*** Begin section ***

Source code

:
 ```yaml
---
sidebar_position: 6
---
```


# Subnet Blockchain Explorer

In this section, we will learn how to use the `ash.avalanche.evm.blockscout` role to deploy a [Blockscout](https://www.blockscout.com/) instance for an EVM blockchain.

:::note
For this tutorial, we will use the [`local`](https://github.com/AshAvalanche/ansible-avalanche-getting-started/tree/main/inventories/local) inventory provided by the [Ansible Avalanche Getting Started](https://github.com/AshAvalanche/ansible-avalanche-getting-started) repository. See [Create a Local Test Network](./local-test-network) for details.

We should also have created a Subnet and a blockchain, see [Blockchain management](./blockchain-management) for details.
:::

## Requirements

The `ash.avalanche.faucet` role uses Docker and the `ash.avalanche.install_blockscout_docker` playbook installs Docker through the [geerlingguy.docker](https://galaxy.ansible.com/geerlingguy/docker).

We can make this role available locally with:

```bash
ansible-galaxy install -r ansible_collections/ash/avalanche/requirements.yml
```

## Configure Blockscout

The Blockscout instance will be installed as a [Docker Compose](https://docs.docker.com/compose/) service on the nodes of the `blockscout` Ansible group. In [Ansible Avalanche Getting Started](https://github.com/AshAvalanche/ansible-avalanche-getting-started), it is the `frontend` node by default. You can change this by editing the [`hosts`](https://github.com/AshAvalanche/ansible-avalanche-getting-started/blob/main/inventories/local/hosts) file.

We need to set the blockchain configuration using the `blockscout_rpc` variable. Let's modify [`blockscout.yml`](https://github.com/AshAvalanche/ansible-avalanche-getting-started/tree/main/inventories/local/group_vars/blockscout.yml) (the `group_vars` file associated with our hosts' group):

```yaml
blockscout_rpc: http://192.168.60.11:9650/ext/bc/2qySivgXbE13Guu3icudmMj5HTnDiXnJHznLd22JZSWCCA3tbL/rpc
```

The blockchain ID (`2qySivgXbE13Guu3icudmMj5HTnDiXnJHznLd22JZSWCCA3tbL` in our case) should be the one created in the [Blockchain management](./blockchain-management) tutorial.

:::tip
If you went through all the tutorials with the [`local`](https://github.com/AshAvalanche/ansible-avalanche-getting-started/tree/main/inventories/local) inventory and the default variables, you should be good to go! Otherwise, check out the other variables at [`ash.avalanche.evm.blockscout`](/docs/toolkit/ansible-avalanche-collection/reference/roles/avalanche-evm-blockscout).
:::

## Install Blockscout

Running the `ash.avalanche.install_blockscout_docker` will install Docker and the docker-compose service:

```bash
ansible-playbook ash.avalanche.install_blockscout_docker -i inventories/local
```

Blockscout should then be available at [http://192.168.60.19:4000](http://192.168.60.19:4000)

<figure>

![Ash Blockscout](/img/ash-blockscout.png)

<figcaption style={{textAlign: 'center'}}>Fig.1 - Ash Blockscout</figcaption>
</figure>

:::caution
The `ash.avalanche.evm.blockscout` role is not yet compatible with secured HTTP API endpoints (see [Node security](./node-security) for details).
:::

*** End section ***

▶ **Exercise description**: From the listing above, return every line that contains the word "service".

▶ **Solution below**:
The Blockscout instance will be installed as a [Docker Compose](https://docs.docker.com/compose/) service on the nodes of the `blockscout` Ansible group. In [Ansible Avalanche Getting Started](https://github.com/AshAvalanche/ansible-avalanche-getting-started), it is the `frontend` node by default. You can change this by editing the [`hosts`](https://github.com/AshAvalanche/ansible-avalanche-getting-started/blob/main/inventories/local/hosts) file.
Running the `ash.avalanche.install_blockscout_docker` will install Docker and the docker-compose service:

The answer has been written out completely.